What lines in the following entries hold the word "Wang"? Copy each one.
*** Begin section ***
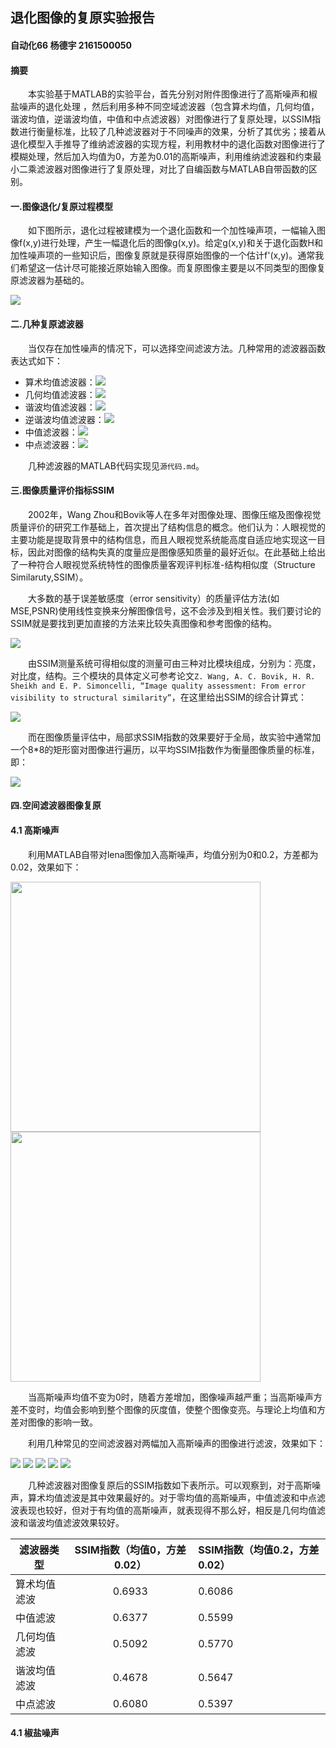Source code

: ## 退化图像的复原实验报告
#### 自动化66 杨德宇 2161500050
#### 摘要
&emsp;&emsp;本实验基于MATLAB的实验平台，首先分别对附件图像进行了高斯噪声和椒盐噪声的退化处理 ，然后利用多种不同空域滤波器（包含算术均值，几何均值，谐波均值，逆谐波均值，中值和中点滤波器）对图像进行了复原处理，以SSIM指数进行衡量标准，比较了几种滤波器对于不同噪声的效果，分析了其优劣；接着从退化模型入手推导了维纳滤波器的实现方程，利用教材中的退化函数对图像进行了模糊处理，然后加入均值为0，方差为0.01的高斯噪声，利用维纳滤波器和约束最小二乘滤波器对图像进行了复原处理，对比了自编函数与MATLAB自带函数的区别。

#### 一.图像退化/复原过程模型
&emsp;&emsp;如下图所示，退化过程被建模为一个退化函数和一个加性噪声项，一幅输入图像f(x,y)进行处理，产生一幅退化后的图像g(x,y)。给定g(x,y)和关于退化函数H和加性噪声项的一些知识后，图像复原就是获得原始图像的一个估计f'(x,y)。通常我们希望这一估计尽可能接近原始输入图像。而复原图像主要是以不同类型的图像复原滤波器为基础的。

<img src="https://github.com/poisonwine/hw6/blob/master/picture/%E5%9B%BE%E5%83%8F%E5%A4%8D%E5%8E%9F.png"/>

#### 二.几种复原滤波器
&emsp;&emsp;当仅存在加性噪声的情况下，可以选择空间滤波方法。几种常用的滤波器函数表达式如下：
* 算术均值滤波器：<img src="https://github.com/poisonwine/hw6/blob/master/picture/%E7%AE%97%E6%9C%AF%E5%9D%87%E5%80%BC.png"/>
* 几何均值滤波器：<img src="https://github.com/poisonwine/hw6/blob/master/picture/%E5%87%A0%E4%BD%95%E5%9D%87%E5%80%BC.png"/>
* 谐波均值滤波器：<img src="https://github.com/poisonwine/hw6/blob/master/picture/%E8%B0%90%E6%B3%A2%E5%9D%87%E5%80%BC.png"/>
* 逆谐波均值滤波器：<img src="https://github.com/poisonwine/hw6/blob/master/picture/%E9%80%86%E8%B0%90%E6%B3%A2%E5%9D%87%E5%80%BC.png"/>
* 中值滤波器：<img src="https://github.com/poisonwine/hw6/blob/master/picture/%E4%B8%AD%E5%80%BC%E6%BB%A4%E6%B3%A2%E5%99%A8.png"/>
* 中点滤波器：<img src="https://github.com/poisonwine/hw6/blob/master/picture/%E4%B8%AD%E7%82%B9%E6%BB%A4%E6%B3%A2%E5%99%A8.png"/>

&emsp;&emsp;几种滤波器的MATLAB代码实现见`源代码.md`。
 
 #### 三.图像质量评价指标SSIM
 &emsp;&emsp;2002年，Wang Zhou和Bovik等人在多年对图像处理、图像压缩及图像视觉质量评价的研究工作基础上，首次提出了结构信息的概念。他们认为：人眼视觉的主要功能是提取背景中的结构信息，而且人眼视觉系统能高度自适应地实现这一目标，因此对图像的结构失真的度量应是图像感知质量的最好近似。在此基础上给出了一种符合人眼视觉系统特性的图像质量客观评判标准-结构相似度（Structure Similaruty,SSIM）。

&emsp;&emsp;大多数的基于误差敏感度（error sensitivity）的质量评估方法(如MSE,PSNR)使用线性变换来分解图像信号，这不会涉及到相关性。我们要讨论的SSIM就是要找到更加直接的方法来比较失真图像和参考图像的结构。
 
<img src="https://github.com/poisonwine/hw6/blob/master/picture/ssim.png"/>

&emsp;&emsp;由SSIM测量系统可得相似度的测量可由三种对比模块组成，分别为：亮度，对比度，结构。三个模块的具体定义可参考论文`Z. Wang, A. C. Bovik, H. R. Sheikh and E. P. Simoncelli, “Image quality assessment: From error visibility to structural similarity”`，在这里给出SSIM的综合计算式：

<img src="https://github.com/poisonwine/hw6/blob/master/picture/ssim2.png"/>

&emsp;&emsp;而在图像质量评估中，局部求SSIM指数的效果要好于全局，故实验中通常加一个8*8的矩形窗对图像进行遍历，以平均SSIM指数作为衡量图像质量的标准，即：

<img src="https://github.com/poisonwine/hw6/blob/master/picture/ssim3.png"/>

#### 四.空间滤波器图像复原
#### 4.1 高斯噪声
&emsp;&emsp;利用MATLAB自带对lena图像加入高斯噪声，均值分别为0和0.2，方差都为0.02，效果如下：

<img src="https://github.com/poisonwine/hw6/blob/master/picture/u%3D0.png" width="400"/> <img src="https://github.com/poisonwine/hw6/blob/master/picture/u%3D0.2.png"  width="400"/> 

&emsp;&emsp;当高斯噪声均值不变为0时，随着方差增加，图像噪声越严重；当高斯噪声方差不变时，均值会影响到整个图像的灰度值，使整个图像变亮。与理论上均值和方差对图像的影响一致。

&emsp;&emsp;利用几种常见的空间滤波器对两幅加入高斯噪声的图像进行滤波，效果如下：

<img src="https://github.com/poisonwine/hw6/blob/master/picture/%E7%AE%97%E6%9C%AF%E5%9D%87%E5%80%BC1.png" /> 
<img src="https://github.com/poisonwine/hw6/blob/master/picture/%E5%87%A0%E4%BD%95%E5%9D%87%E5%80%BC1.png"  /> 
<img src="https://github.com/poisonwine/hw6/blob/master/picture/%E8%B0%90%E6%B3%A2%E5%9D%87%E5%80%BC1.png" "/> 
<img src="https://github.com/poisonwine/hw6/blob/master/picture/%E4%B8%AD%E5%80%BC%E6%BB%A4%E6%B3%A21.png"  /> 
<img src="https://github.com/poisonwine/hw6/blob/master/picture/%E4%B8%AD%E7%82%B9%E6%BB%A4%E6%B3%A21.png" /> 
                                                                                                          
&emsp;&emsp;几种滤波器对图像复原后的SSIM指数如下表所示。可以观察到，对于高斯噪声，算术均值滤波是其中效果最好的。对于零均值的高斯噪声，中值滤波和中点滤波表现也较好，但对于有均值的高斯噪声，就表现得不那么好，相反是几何均值滤波和谐波均值滤波效果较好。

|滤波器类型        | SSIM指数（均值0，方差0.02）         | SSIM指数（均值0.2，方差0.02）         |
| ------------- |:-------------:|:------------- |
| 算术均值滤波      | 0.6933 |0.6086|
| 中值滤波      | 0.6377      | 0.5599|
| 几何均值滤波 | 0.5092      |0.5770|
| 谐波均值滤波 | 0.4678      |0.5647|
| 中点滤波 | 0.6080      |0.5397|

#### 4.1 椒盐噪声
*** End section ***
• _Response to the exercise_:
 &emsp;&emsp;2002年，Wang Zhou和Bovik等人在多年对图像处理、图像压缩及图像视觉质量评价的研究工作基础上，首次提出了结构信息的概念。他们认为：人眼视觉的主要功能是提取背景中的结构信息，而且人眼视觉系统能高度自适应地实现这一目标，因此对图像的结构失真的度量应是图像感知质量的最好近似。在此基础上给出了一种符合人眼视觉系统特性的图像质量客观评判标准-结构相似度（Structure Similaruty,SSIM）。
&emsp;&emsp;由SSIM测量系统可得相似度的测量可由三种对比模块组成，分别为：亮度，对比度，结构。三个模块的具体定义可参考论文`Z. Wang, A. C. Bovik, H. R. Sheikh and E. P. Simoncelli, “Image quality assessment: From error visibility to structural similarity”`，在这里给出SSIM的综合计算式：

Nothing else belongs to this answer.